> Extracted records:

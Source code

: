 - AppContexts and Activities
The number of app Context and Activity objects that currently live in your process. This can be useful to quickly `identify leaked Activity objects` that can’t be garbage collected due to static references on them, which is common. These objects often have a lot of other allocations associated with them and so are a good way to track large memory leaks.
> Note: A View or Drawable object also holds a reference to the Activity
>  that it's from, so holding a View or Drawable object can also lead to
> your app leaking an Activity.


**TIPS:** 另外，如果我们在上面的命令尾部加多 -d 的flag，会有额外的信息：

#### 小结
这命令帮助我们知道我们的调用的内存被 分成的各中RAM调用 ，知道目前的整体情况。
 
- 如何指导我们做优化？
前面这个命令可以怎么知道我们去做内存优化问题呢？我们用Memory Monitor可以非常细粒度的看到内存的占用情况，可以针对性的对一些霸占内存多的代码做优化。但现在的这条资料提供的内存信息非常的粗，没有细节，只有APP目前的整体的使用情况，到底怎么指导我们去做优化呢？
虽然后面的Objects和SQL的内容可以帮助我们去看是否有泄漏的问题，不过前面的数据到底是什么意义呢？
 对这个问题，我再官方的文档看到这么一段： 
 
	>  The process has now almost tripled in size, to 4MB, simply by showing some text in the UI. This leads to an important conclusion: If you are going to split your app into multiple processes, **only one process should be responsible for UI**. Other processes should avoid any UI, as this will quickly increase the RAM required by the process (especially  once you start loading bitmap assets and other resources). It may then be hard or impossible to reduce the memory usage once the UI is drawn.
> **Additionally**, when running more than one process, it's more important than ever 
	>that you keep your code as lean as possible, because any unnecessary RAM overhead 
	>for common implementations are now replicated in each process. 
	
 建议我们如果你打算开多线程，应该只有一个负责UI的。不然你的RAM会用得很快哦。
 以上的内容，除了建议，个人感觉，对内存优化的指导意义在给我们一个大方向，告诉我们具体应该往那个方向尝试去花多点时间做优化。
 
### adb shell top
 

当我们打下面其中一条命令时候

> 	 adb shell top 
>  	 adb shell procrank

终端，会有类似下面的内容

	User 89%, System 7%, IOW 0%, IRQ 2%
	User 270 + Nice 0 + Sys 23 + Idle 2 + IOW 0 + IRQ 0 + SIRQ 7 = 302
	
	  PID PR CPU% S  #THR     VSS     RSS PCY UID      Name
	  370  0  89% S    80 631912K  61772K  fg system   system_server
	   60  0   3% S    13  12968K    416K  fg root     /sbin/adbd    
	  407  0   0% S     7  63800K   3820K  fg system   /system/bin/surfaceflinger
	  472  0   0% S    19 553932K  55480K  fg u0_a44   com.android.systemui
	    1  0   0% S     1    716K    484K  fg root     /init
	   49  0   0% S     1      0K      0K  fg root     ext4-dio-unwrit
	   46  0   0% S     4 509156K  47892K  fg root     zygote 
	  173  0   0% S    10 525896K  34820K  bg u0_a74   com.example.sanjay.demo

> Directions for this task: Copy out every entry exactly.

> Task output:
Source code

: - AppContexts and Activities
The number of app Context and Activity objects that currently live in your process. This can be useful to quickly `identify leaked Activity objects` that can’t be garbage collected due to static references on them, which is common. These objects often have a lot of other allocations associated with them and so are a good way to track large memory leaks.
> Note: A View or Drawable object also holds a reference to the Activity
>  that it's from, so holding a View or Drawable object can also lead to
> your app leaking an Activity.


**TIPS:** 另外，如果我们在上面的命令尾部加多 -d 的flag，会有额外的信息：

#### 小结
这命令帮助我们知道我们的调用的内存被 分成的各中RAM调用 ，知道目前的整体情况。
 
- 如何指导我们做优化？
前面这个命令可以怎么知道我们去做内存优化问题呢？我们用Memory Monitor可以非常细粒度的看到内存的占用情况，可以针对性的对一些霸占内存多的代码做优化。但现在的这条资料提供的内存信息非常的粗，没有细节，只有APP目前的整体的使用情况，到底怎么指导我们去做优化呢？
虽然后面的Objects和SQL的内容可以帮助我们去看是否有泄漏的问题，不过前面的数据到底是什么意义呢？
 对这个问题，我再官方的文档看到这么一段： 
 
	>  The process has now almost tripled in size, to 4MB, simply by showing some text in the UI. This leads to an important conclusion: If you are going to split your app into multiple processes, **only one process should be responsible for UI**. Other processes should avoid any UI, as this will quickly increase the RAM required by the process (especially  once you start loading bitmap assets and other resources). It may then be hard or impossible to reduce the memory usage once the UI is drawn.
> **Additionally**, when running more than one process, it's more important than ever 
	>that you keep your code as lean as possible, because any unnecessary RAM overhead 
	>for common implementations are now replicated in each process. 
	
 建议我们如果你打算开多线程，应该只有一个负责UI的。不然你的RAM会用得很快哦。
 以上的内容，除了建议，个人感觉，对内存优化的指导意义在给我们一个大方向，告诉我们具体应该往那个方向尝试去花多点时间做优化。
 
### adb shell top
 

当我们打下面其中一条命令时候

> 	 adb shell top 
>  	 adb shell procrank

终端，会有类似下面的内容

	User 89%, System 7%, IOW 0%, IRQ 2%
	User 270 + Nice 0 + Sys 23 + Idle 2 + IOW 0 + IRQ 0 + SIRQ 7 = 302
	
	  PID PR CPU% S  #THR     VSS     RSS PCY UID      Name
	  370  0  89% S    80 631912K  61772K  fg system   system_server
	   60  0   3% S    13  12968K    416K  fg root     /sbin/adbd    
	  407  0   0% S     7  63800K   3820K  fg system   /system/bin/surfaceflinger
	  472  0   0% S    19 553932K  55480K  fg u0_a44   com.android.systemui
	    1  0   0% S     1    716K    484K  fg root     /init
	   49  0   0% S     1      0K      0K  fg root     ext4-dio-unwrit
	   46  0   0% S     4 509156K  47892K  fg root     zygote 
	  173  0   0% S    10 525896K  34820K  bg u0_a74   com.example.sanjay.demo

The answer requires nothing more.